6. You have until 5:30 pm to complete the exam. However, I do not anticipate that it will take you that long.

7. Your problem-solving papers will be returned at the exam.

8. Because of car problems yesterday and today, brownies will be distributed at the exam. You may bring a beverage if you wish.

 

Review this case, which involves many of the critical thinking skills we’ve discussed.

Plainfield, SC, is a small central Piedmont town. It used to be a big fabric-producing town, but now that many of the mills have closed down, it is mostly a goods-and-services place. People in the town are very proud of their children and of ‘raising them right.’

Nancy Lynne Bagby is a 15-year old 10th grader at Plainfield High School. Her parents are divorced; she lives in Plainfield with her mom during the school year and with her Dad and his girlfriend in Ohio during vacations under a joint custody ruling. By all accounts she is a decent if not great student; she is not widely popular but has loyal friends. She and her family are not from around Plainfield originally, though they are native South Carolinians. They attend church fairly regularly.
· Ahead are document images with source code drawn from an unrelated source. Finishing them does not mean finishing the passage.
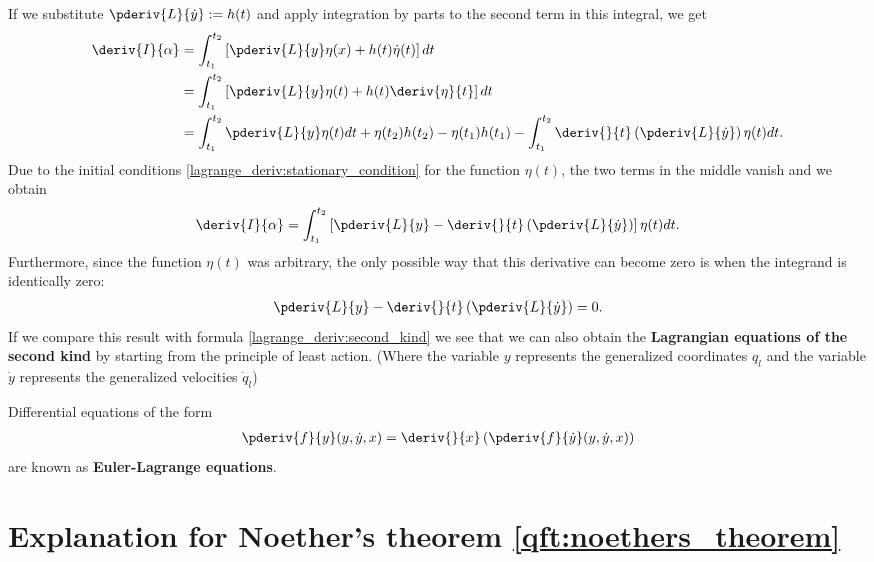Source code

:     If we substitute $\pderiv{L}{\dot{y}} := h(t)$ and apply integration by parts to the second term in this integral, we get
    \begin{align}
        \deriv{I}{\alpha}&=\int_{t_1}^{t_2}\left[\pderiv{L}{y}\eta(x) + h(t)\dot{\eta}(t)\right]dt\nonumber\\
        &=\int_{t_1}^{t_2}\left[\pderiv{L}{y}\eta(t) + h(t)\deriv{\eta}{t}\right]dt\nonumber\\
        &=\int_{t_1}^{t_2}\pderiv{L}{y}\eta(t)dt + \eta(t_2)h(t_2) - \eta(t_1)h(t_1) - \int_{t_1}^{t_2}\deriv{}{t}\left(\pderiv{L}{\dot{y}}\right)\eta(t)dt.
    \end{align}
    Due to the initial conditions \ref{lagrange_deriv:stationary_condition} for the function $\eta(t)$, the two terms in the middle vanish and we obtain
    \begin{gather}
        \label{lagrange_deriv:final_integral}
        \deriv{I}{\alpha}=\int_{t_1}^{t_2}\left[\pderiv{L}{y} - \deriv{}{t}\left(\pderiv{L}{\dot{y}}\right)\right]\eta(t)dt.
    \end{gather}
    Furthermore, since the function $\eta(t)$ was arbitrary, the only possible way that this derivative can become zero is when the integrand is identically zero:
    \begin{gather}
        \label{lagrange_deriv:second_kind_with_hamilton}
        \pderiv{L}{y} - \deriv{}{t}\left(\pderiv{L}{\dot{y}}\right) = 0.
    \end{gather}
    If we compare this result with formula \ref{lagrange_deriv:second_kind} we see that we can also obtain the \textbf{Lagrangian equations of the second kind} by starting from the principle of least action. (Where the variable $y$ represents the generalized coordinates $q_l$ and the variable $\dot{y}$ represents the generalized velocities $\dot{q}_l$)

    \begin{remark}
        Differential equations of the form
        \begin{gather}
            \label{lagrange_deriv:euler_lagrange_equation}
            \pderiv{f}{y}(y, \dot{y}, x) = \deriv{}{x}\left(\pderiv{f}{\dot{y}}(y, \dot{y}, x)\right)
        \end{gather}
        are known as \textbf{Euler-Lagrange equations}.
    \end{remark}

\section{Explanation for Noether's theorem \ref{qft:noethers_theorem}}\label{proof:noether}

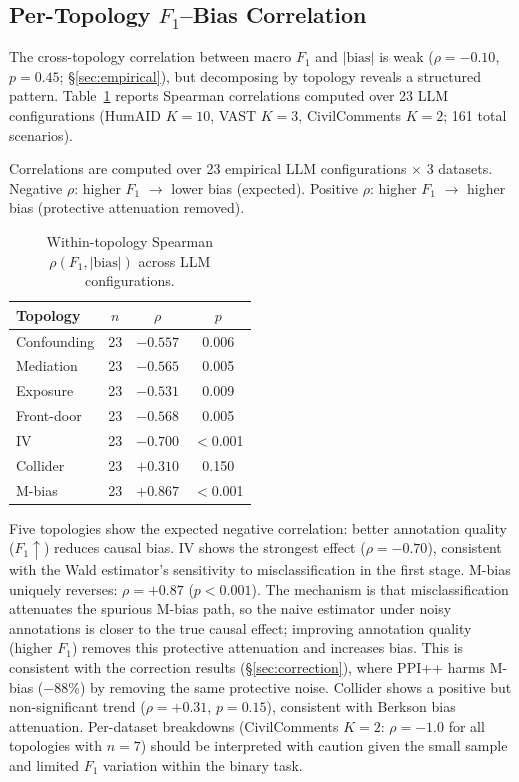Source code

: \subsection{Per-Topology $F_1$--Bias Correlation}
\label{sec:within_topo_f1}

The cross-topology correlation between macro $F_1$ and $|\text{bias}|$ is weak ($\rho = -0.10$, $p = 0.45$; \S\ref{sec:empirical}), but decomposing by topology reveals a structured pattern. Table~\ref{tab:within_topo_f1} reports Spearman correlations computed over 23 LLM configurations (HumAID $K{=}10$, VAST $K{=}3$, CivilComments $K{=}2$; 161 total scenarios).

Correlations are computed over 23 empirical LLM configurations $\times$ 3 datasets. Negative $\rho$: higher $F_1$ $\to$ lower bias (expected). Positive $\rho$: higher $F_1$ $\to$ higher bias (protective attenuation removed).

\begin{table}[H]
\centering
\small
\caption{Within-topology Spearman $\rho(F_1, |\text{bias}|)$ across LLM configurations.}
\label{tab:within_topo_f1}
\begin{tabular}{lccc}
\toprule
\textbf{Topology} & $n$ & $\rho$ & $p$ \\
\midrule
Confounding & 23 & $-0.557$ & 0.006 \\
Mediation & 23 & $-0.565$ & 0.005 \\
Exposure & 23 & $-0.531$ & 0.009 \\
Front-door & 23 & $-0.568$ & 0.005 \\
IV & 23 & $-0.700$ & $<$0.001 \\
Collider & 23 & $+0.310$ & 0.150 \\
M-bias & 23 & $+0.867$ & $<$0.001 \\
\bottomrule
\end{tabular}
\end{table}

Five topologies show the expected negative correlation: better annotation quality ($F_1{\uparrow}$) reduces causal bias. IV shows the strongest effect ($\rho = -0.70$), consistent with the Wald estimator's sensitivity to misclassification in the first stage. M-bias uniquely reverses: $\rho = +0.87$ ($p < 0.001$). The mechanism is that misclassification attenuates the spurious M-bias path, so the naive estimator under noisy annotations is closer to the true causal effect; improving annotation quality (higher $F_1$) removes this protective attenuation and increases bias. This is consistent with the correction results (\S\ref{sec:correction}), where PPI++ harms M-bias ($-$88\%) by removing the same protective noise. Collider shows a positive but non-significant trend ($\rho = +0.31$, $p = 0.15$), consistent with Berkson bias attenuation. Per-dataset breakdowns (CivilComments $K{=}2$: $\rho = -1.0$ for all topologies with $n{=}7$) should be interpreted with caution given the small sample and limited $F_1$ variation within the binary task.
One day in late November Nancy Lynne checks out a book from the high school library—a teenage romance, a genre she really enjoys. It’s called All in Innocence and it deals with a young woman torn between the young man she has a crush on—a ‘fast’ good-looking boy from a bad crowd—and a rather plain-looking boy who likes her from afar. The book is by a reputable young-adult writer with many books to his credit, and is 178 pages long—what Nancy Lynne thinks of as "a nice long book". One scene, about 3 pages long, finds the heroine alone in the bad boy’s bedroom, where he removes her blouse and fondles and kisses her breasts. The language and description of both the acts and the heroine’s emotional response are pretty graphic for a teen novel, but actually fairly standard for a romance novel. (In terms of the plot, the couple is interrupted before the encounter goes any further.)

Nancy Lynne enjoys the book, and mentions the scene in casual conversation with her mother, Sonja. Sonja, who takes her responsibilities as a single parent seriously, is outraged that such "perversity and pornography" are available in the high school library. She gathers 800 signatures outside the local supermarket on Saturday on a petition demanding that pornographic books be removed from the high school library. Armed with it, and backed by several dozen angry parents, she attends the Plainfield School Board meeting on Monday night and demands that this book be removed from the high school library immediately. She is accompanied by her lawyer. Both the Plainfield Courier and Channel 8 news, alerted that something may be up, cover the meeting. The result is a front-page story in the next day’s paper and lots of TV coverage.